When introducing the ideas of one-to-one and onto to my students, I like to begin with some simple pictures so they can "see" what's going on. For example,

onto and not

Draw a nice little picture of an onto function (the one I've drawn isn't one-to-one). Then add some more dots in the codomain and voila! It's not onto anymore. Draw a few pictures to illustrate one-to-one as well. To picture inverse functions draw a one-to-one, onto function and then "flip" all of the arrows and you've got the inverse.

Draw a bunch of pictures adding and deleting points to make functions one-to-one and/or onto or not.

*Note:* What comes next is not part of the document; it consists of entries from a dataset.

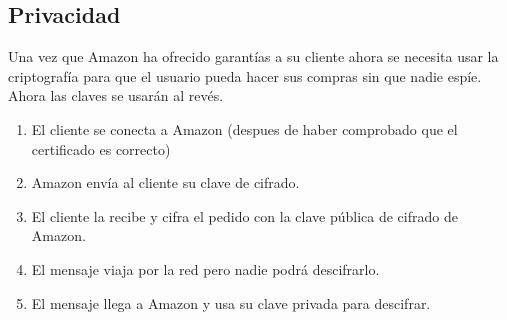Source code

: \documentclass[letterpaper,10pt,spanish]{sphinxmanual}
\begin{document}
\subsection{Privacidad}
\label{\detokenize{tema_pautas_seguridad_informatica/tema_pautas_seguridad_informatica:privacidad}}
Una vez que Amazon ha ofrecido garantías a su cliente ahora se necesita usar la criptografía para que el usuario pueda hacer sus compras sin que nadie espíe. Ahora las claves se usarán al revés.
\begin{enumerate}
%
\item {} 
El cliente se conecta a Amazon (despues de haber comprobado que el certificado es correcto)

\item {} 
Amazon envía al cliente su clave de cifrado.

\item {} 
El cliente la recibe y cifra el pedido con la clave pública de cifrado de Amazon.

\item {} 
El mensaje viaja por la red pero nadie podrá descifrarlo.

\item {} 
El mensaje llega a Amazon y usa su clave privada para descifrar.

\end{enumerate}
\end{document}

Next, I'd play around with the example: $f(x)=x^2$.

1) $f: \mathbb{R} \to \mathbb{R}$ is neither one-to-one or onto.

Why? Showing something fails to be onto is simple, merely find something in the codomain that doesn't get "hit". So for example $-1$ is not in the range. When we try to solve the equation $f(x)=x^2=-1$, the only solutions we get are $x = \pm \sqrt{-1}$ (which fail to be in our domain). So nothing maps to $-1$. Thus it's not in the range so not onto.

2) Then ask, "How could we 'fix' the function so it is onto?"

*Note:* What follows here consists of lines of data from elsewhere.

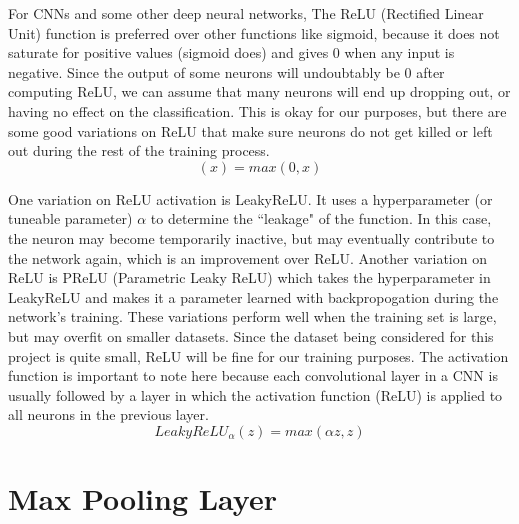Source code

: \documentclass[12pt]{report} %
\begin{document}
	For CNNs and some other deep neural networks, The ReLU (Rectified Linear Unit) function is preferred over other functions like sigmoid, because it does not saturate for positive values (sigmoid does) and gives 0 when any input is negative. Since the output of some neurons will undoubtably be 0 after computing ReLU, we can assume that many neurons will end up dropping out, or having no effect on the classification. This is okay for our purposes, but there are some good variations on ReLU that make sure neurons do not get killed or left out during the rest of the training process\cite{aurelienMachineLearning}.
 \begin{equation}	
 (x) = max(0, x)%
 \end{equation}
 
	One variation on ReLU activation is LeakyReLU. It uses a hyperparameter (or tuneable parameter) \( \alpha \) to determine the ``leakage" of the function. In this case, the neuron may become temporarily inactive, but may eventually contribute to the network again, which is an improvement over ReLU. Another variation on ReLU is PReLU (Parametric Leaky ReLU) which takes the hyperparameter in LeakyReLU and makes it a parameter learned with backpropogation during the network's training. These variations perform well when the training set is large, but may overfit on smaller datasets. Since the dataset being considered for this project is quite small, ReLU will be fine for our training purposes. The activation function is important to note here because each convolutional layer in a CNN is usually followed by a layer in which the activation function (ReLU) is applied to all neurons in the previous layer.\cite{aurelienMachineLearning} 
 \begin{equation}
LeakyReLU_\alpha(z) = max(\alpha z, z)
  \end{equation} 
  
 \section{Max Pooling Layer}
\end{document}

$f: \mathbb{R} \to \mathbb{R}_{\geq 0} = [0,\infty)$. Now the equation $f(x)=x^2=y$ can always be solved: $x = \pm \sqrt{y}$ (which are real since $y \geq 0$.

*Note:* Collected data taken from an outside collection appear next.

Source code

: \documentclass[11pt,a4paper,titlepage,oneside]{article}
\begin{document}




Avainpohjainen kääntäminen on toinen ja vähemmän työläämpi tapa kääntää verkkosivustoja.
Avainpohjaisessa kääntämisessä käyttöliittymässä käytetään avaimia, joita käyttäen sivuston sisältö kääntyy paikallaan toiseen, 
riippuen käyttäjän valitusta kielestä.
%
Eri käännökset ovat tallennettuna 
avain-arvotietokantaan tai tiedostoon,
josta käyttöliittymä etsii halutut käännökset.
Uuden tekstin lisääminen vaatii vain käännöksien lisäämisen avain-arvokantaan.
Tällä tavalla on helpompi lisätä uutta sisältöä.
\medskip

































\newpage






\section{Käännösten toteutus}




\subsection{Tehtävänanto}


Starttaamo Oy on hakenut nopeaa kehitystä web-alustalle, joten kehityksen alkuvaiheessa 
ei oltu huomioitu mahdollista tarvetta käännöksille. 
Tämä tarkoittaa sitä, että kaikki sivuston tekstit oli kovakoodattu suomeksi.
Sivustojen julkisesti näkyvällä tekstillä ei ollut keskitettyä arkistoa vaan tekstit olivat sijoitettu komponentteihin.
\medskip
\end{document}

Next, note that there are two solutions for each (non-zero) $y$. So the function isn't one-to-one.

3) How can we "fix" $f$ again so that it's one-to-one?

$f: [0,\infty) \to [0,\infty)$

Now $f(x)=f(y)$ so $x^2=y^2$ implies that $x=y$.

4) So finally, $f: [0,\infty) \to [0,\infty)$ defined by $f(x)=x^2$ is bijective (one-to-one and onto). How can we find an inverse? Go back to what N.S. suggests: it's all about solving for "x" given the equation $y=x^2$. We solve $x=\pm \sqrt{y}$ remembering that we're only allowed non-negative solutions $x=\sqrt{y}$. So $f^{-1}:[0,\infty) \to [0,\infty)$ is defined by $f^{-1}(x)=\sqrt{x}$.

Make sure to check $f(f^{-1}(x))=(\sqrt{x})^2=x$ (the inverse works on the right because $f$ is onto) and $f^{-1}(f(x))=\sqrt{x^2}=x$ (the inverse works on the left because $f$ is one-to-one).

I hope this gives you a few ideas to help get started. :)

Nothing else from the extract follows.